Bernhard had been allowed to run the party because of his close connections to Gov. Kathleen Blanco. Her plan had been to put a loyalist at the helm to turn the party into a propaganda and reelection machine for her. Particularly, he could keep the moonbat fringe leftists from gaining too much control, sabotaging her bid for a second term.
However, his position became much less tenable as Blanco began to draw more and more well-deserved criticism for her mishandling of the state’s preparation for and response to Hurricane Katrina and that his firm The Shaw Group drew a huge, no-bid contract for post-Katrina work. All Blanco needs is to have charges of favoritism, that she had tried to influence the federal government on this matter (even if no direct proof exists), heaped onto the perception of incompetence she has earned from the disaster; no doubt she asked for Bernhard to go.
(It’s funny how strenuously the left and its ally the media in the run-up to the 2004 presidential election tried and even still today tries to draw these incredibly convoluted connections between Pres. George W. Bush and Vice Pres. Dick Cheney and Haliburton Corp. which have concluded in no evidence backing any claims of corruption, while Bernhard’s clear connection received hardly a peep. A Google search of “Bush Cheney Haliburton Iraq” pulls up over 161,000 hits, while “Bernhard Blanco ‘Shaw Group’ Katrina” got 770 – and looking at Google’s news index produces exactly 5 – one of which deals with the resignation and 10 fewer than the number of stories indexed about Bush, Cheney, Halliburton, and Iraq over the past month. And even when reporting on these no-bid contracts a Haliburton subsidiary gets brought up – without ever mentioning either The Shaw Group or Bernhard and his connections! And media folks seriously claim they are unbiased on what they choose to report?)
Taking charge now of the state party is Mary Lou Winters, the current vice chairman and a Democrat regular (unlike Bernhard who hardly involved himself in politics until a couple of years ago, and his ignorance showed) who has served as a national convention delegate, elector, and endorser of national Chairman Howard Dean.
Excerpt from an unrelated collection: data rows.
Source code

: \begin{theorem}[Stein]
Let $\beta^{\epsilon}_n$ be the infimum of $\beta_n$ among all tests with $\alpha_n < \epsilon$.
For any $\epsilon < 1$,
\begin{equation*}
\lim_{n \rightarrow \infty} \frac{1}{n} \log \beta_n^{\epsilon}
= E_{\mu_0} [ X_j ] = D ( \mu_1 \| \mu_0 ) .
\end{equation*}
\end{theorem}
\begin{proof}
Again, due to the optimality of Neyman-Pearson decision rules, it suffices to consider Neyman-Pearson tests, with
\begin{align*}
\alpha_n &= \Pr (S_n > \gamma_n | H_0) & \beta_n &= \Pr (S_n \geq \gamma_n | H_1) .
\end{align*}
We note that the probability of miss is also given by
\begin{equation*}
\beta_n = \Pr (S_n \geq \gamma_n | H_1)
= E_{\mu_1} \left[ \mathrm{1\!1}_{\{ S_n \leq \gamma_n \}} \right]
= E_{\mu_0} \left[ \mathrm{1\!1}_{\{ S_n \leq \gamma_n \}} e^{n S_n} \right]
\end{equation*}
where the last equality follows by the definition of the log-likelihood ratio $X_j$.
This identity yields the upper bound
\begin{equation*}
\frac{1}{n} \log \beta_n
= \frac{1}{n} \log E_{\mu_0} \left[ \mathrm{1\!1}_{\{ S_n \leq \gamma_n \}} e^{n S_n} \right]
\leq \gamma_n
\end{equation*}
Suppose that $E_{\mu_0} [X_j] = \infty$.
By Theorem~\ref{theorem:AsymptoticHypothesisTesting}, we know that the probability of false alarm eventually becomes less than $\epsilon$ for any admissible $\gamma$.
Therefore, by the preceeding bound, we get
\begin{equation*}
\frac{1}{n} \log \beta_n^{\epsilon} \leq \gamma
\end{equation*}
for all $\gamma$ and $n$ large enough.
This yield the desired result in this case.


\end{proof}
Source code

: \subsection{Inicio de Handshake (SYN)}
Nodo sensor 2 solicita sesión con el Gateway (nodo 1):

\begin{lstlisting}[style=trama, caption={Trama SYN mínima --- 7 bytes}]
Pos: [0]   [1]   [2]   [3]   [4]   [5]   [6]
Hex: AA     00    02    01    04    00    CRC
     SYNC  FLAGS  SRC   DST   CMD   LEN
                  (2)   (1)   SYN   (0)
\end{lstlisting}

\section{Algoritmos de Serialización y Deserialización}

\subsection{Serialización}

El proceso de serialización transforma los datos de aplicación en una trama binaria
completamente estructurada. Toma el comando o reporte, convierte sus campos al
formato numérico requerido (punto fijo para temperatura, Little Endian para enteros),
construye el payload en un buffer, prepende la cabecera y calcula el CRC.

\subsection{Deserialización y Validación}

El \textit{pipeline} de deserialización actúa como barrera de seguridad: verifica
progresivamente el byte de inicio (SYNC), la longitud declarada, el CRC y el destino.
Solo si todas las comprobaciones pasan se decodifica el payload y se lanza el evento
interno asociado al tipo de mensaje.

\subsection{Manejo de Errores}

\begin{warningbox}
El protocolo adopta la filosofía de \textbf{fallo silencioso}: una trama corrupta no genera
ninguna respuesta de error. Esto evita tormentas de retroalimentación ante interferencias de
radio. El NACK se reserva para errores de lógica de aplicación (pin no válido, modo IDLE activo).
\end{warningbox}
This reduces Blanco’s control over the state party and may signal a Blanco shift more towards using her own organization allied with other significant Democrats’ to try to shape public opinion, as indicated by a leaked memo to one of her staffers last month.
Now Bernhard can concentrate on what he does best, making money, while the moonbat wing of the Louisiana Democratic Party can make some headway in taking the party as far left as the national party is – creating more and more Republican officeholders in Louisiana as a result.
1 comment:
Many of us non-moonbats have been wanting to cut the size of government in this state, but always get out voted by the legislature and the governor. A storm like Katrina while creating a lot of damage to property and human suffering, maybe benefitual in the effort to help reduce the economic vortex condition of the the state. Those with the political power in the state are being charged with turning their backs on the poor, their political base. If the poor in majority who left the state because of Katrina fail to return and those left in New Orleans stay upset with the leadership, we non-moonbats have a chance.